Received a page last night from an ER doc at the community/referral hospital I maintain privileges at in addition to the small critical access hospital I attend. A patient of mine was sent over from an assisted living facility for a seizure. The physician had a few records from prior ER visits and a medication list from the facility, but he wasn't sure what to do with this guy.
Fortunately I've known this ER doc for the last eight years and he's been practicing for at least twenty. So he decides to page me and talk the case over with me. Yes, he probably did have a seizure, but we decided given his history and the initial ER tests we could tune up his medication and I'd keep him on my radar and closely follow up with him in the office.

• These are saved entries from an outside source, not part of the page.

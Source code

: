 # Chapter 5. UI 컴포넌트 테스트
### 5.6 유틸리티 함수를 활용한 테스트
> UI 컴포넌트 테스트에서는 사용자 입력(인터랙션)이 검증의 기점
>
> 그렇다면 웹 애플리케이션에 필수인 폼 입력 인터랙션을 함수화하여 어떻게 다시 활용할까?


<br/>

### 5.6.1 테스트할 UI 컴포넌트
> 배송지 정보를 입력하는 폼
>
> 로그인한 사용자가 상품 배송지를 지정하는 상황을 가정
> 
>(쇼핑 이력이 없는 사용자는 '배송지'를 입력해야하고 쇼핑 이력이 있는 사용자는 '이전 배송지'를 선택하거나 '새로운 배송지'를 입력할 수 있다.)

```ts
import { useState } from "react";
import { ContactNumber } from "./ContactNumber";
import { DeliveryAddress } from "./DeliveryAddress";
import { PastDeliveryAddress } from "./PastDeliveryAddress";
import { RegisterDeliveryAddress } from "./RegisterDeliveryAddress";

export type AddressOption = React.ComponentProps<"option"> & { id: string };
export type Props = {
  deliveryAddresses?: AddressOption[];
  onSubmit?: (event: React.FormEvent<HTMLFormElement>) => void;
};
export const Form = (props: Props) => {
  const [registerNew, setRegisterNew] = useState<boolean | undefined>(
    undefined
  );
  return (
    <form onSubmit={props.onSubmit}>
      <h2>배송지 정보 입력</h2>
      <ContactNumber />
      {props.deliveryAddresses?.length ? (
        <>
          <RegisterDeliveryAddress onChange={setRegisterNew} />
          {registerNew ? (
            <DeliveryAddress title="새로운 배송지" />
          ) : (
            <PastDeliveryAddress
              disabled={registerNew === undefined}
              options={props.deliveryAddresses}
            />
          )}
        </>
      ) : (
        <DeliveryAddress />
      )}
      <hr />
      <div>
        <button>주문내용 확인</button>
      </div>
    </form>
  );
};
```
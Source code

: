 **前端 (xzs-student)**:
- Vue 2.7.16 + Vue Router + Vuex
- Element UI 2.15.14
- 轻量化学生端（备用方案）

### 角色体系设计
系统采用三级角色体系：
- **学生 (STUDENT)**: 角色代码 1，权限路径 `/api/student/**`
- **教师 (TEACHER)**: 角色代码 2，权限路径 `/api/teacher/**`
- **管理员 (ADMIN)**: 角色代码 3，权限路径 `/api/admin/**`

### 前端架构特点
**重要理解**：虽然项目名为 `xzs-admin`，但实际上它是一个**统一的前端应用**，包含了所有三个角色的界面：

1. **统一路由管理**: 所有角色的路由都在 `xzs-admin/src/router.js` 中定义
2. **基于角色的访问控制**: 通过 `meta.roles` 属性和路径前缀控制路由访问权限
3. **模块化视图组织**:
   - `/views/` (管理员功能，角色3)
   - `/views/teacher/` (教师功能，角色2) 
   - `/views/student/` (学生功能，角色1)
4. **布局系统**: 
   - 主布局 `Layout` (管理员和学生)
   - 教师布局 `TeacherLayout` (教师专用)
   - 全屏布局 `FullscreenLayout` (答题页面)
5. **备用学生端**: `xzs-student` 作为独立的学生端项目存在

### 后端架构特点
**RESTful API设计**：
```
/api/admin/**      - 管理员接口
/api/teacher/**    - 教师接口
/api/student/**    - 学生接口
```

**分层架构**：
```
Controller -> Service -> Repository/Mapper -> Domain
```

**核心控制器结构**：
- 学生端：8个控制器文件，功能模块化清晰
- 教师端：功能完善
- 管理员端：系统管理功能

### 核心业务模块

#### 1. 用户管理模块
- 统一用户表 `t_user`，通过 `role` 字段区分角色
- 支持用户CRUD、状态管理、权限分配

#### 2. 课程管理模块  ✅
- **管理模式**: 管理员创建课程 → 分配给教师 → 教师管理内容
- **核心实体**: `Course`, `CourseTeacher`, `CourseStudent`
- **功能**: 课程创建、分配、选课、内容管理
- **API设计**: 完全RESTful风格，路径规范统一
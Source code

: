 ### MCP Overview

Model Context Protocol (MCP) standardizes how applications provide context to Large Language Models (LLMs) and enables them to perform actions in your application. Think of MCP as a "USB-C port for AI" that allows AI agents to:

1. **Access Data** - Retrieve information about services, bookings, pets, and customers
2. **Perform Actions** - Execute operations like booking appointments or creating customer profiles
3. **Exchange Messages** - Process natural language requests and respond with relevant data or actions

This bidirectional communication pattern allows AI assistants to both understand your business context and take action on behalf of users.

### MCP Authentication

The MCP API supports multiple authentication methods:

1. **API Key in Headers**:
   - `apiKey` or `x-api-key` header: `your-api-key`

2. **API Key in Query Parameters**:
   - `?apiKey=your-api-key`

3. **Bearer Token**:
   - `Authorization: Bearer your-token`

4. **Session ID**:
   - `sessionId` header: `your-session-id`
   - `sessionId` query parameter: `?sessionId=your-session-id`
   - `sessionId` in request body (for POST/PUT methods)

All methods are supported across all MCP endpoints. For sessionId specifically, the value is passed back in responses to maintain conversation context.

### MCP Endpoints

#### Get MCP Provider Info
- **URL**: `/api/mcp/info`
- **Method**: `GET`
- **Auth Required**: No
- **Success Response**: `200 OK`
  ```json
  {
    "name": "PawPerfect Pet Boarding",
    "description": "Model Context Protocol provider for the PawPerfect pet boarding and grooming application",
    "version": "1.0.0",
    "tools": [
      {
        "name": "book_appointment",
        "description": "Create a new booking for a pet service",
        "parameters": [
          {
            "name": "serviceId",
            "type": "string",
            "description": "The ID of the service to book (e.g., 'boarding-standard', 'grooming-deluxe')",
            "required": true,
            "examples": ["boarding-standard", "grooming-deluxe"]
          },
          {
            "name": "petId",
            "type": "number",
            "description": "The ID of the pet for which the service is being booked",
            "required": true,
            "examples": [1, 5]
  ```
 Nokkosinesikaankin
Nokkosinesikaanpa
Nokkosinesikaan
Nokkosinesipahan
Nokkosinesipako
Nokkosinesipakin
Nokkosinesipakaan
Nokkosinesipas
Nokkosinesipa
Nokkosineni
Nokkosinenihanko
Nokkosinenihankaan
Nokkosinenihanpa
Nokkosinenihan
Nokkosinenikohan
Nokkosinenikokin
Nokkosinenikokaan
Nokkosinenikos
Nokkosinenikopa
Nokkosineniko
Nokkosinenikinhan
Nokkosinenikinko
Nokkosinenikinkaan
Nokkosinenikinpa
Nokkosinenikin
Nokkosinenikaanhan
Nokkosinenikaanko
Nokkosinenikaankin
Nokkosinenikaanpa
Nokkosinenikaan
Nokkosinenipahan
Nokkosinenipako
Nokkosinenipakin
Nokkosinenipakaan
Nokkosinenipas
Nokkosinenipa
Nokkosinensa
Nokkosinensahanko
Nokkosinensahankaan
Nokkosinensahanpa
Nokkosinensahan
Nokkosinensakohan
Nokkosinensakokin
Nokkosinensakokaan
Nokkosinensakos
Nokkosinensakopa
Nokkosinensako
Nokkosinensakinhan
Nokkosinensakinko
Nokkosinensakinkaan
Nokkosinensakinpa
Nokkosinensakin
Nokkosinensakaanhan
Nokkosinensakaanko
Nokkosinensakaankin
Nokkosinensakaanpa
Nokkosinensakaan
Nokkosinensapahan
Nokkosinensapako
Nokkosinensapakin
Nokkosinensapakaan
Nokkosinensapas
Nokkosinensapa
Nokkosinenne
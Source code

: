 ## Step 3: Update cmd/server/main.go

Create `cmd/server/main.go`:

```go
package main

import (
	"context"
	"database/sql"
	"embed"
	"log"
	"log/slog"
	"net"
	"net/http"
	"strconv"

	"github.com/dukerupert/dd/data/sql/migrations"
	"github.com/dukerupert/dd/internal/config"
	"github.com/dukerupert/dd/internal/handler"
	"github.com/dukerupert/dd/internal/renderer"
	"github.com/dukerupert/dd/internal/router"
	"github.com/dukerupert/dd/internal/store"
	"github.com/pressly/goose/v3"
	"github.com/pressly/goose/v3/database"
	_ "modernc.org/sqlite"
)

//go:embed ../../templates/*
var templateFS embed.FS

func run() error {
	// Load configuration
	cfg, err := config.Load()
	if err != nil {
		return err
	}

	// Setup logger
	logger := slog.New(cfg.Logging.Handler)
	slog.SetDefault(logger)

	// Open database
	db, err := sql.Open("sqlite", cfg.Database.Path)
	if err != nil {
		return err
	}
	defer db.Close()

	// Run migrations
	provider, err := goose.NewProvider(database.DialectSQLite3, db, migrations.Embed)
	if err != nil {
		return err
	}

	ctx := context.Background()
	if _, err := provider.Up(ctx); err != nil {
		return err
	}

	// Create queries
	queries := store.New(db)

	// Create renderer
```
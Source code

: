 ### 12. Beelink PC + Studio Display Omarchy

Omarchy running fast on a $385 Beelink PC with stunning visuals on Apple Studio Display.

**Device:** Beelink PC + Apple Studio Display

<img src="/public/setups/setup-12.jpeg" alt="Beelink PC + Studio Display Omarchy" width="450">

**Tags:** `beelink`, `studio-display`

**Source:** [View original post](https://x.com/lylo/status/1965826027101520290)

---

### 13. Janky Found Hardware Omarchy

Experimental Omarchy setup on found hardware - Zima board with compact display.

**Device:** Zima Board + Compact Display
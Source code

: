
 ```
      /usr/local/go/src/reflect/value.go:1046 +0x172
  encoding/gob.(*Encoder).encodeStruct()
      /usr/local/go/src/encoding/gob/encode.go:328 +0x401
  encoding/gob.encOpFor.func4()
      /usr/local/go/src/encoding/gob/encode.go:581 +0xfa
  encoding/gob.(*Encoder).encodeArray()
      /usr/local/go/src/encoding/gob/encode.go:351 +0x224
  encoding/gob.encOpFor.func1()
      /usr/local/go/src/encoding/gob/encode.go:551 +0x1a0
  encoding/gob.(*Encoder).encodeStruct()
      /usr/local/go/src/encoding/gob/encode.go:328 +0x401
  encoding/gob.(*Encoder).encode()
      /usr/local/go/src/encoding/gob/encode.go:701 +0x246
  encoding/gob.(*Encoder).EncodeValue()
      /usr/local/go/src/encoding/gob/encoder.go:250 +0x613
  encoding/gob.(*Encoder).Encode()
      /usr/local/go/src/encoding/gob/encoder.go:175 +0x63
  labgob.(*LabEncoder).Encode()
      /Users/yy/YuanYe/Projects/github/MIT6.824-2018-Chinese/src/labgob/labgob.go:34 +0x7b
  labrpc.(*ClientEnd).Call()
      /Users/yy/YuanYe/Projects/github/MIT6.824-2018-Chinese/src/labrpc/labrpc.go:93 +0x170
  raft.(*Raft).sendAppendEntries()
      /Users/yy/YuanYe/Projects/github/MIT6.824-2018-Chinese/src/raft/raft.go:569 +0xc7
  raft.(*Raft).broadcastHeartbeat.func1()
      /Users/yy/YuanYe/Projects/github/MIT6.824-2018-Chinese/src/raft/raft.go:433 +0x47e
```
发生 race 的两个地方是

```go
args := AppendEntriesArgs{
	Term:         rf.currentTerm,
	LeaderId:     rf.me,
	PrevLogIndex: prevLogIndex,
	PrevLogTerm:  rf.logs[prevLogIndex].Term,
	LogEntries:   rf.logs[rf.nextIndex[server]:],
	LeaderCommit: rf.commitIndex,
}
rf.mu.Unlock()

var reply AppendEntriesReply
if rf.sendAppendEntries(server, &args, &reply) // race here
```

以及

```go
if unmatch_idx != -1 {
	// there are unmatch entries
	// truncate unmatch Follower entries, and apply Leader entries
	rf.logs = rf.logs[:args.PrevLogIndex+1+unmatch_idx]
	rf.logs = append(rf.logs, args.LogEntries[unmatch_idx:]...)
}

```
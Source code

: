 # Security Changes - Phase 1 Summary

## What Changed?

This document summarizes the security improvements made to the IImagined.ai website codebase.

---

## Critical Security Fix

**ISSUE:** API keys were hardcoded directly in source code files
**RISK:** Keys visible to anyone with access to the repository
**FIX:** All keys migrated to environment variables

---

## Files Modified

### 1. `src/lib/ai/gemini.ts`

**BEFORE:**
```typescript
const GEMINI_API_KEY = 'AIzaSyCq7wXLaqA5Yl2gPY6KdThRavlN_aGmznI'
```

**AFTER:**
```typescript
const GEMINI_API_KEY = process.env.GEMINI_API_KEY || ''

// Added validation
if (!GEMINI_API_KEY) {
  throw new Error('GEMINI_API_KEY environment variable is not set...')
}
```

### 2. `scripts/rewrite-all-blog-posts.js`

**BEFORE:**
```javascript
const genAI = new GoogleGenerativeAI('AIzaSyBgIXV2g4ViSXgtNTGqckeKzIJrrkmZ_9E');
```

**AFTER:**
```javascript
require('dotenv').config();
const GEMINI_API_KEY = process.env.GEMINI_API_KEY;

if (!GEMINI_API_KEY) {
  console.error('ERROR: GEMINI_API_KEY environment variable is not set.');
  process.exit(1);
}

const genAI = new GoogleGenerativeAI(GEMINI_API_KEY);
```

Unfortunately this approach seems somewhat old fashioned. With great confidence I can say if this patient had seen a different ER physician at the same hospital on the same night things would have gone much differently. Another physician who perhaps did not have as many years of experience or who did not know me personally would never have made that initial call. He probably wouldn't have realized I maintained privileges at that hospital since so many family physicians have dropped them. This patient would have been admitted to the hospitalist service where no one new him from Adam and he would have had a three day admission full of unnecessary tests which at the end of the day would have resulted in the same plan this ER doc and I devised in about five minutes.
How many health care dollars did that five minute phone conversation save? Between hospital charges, MRIs, EEGs, hospitalist charges, neurology charges it would have easily been in the five to ten thousand dollar range. So how do you incorporate cost containment like this into health care reform?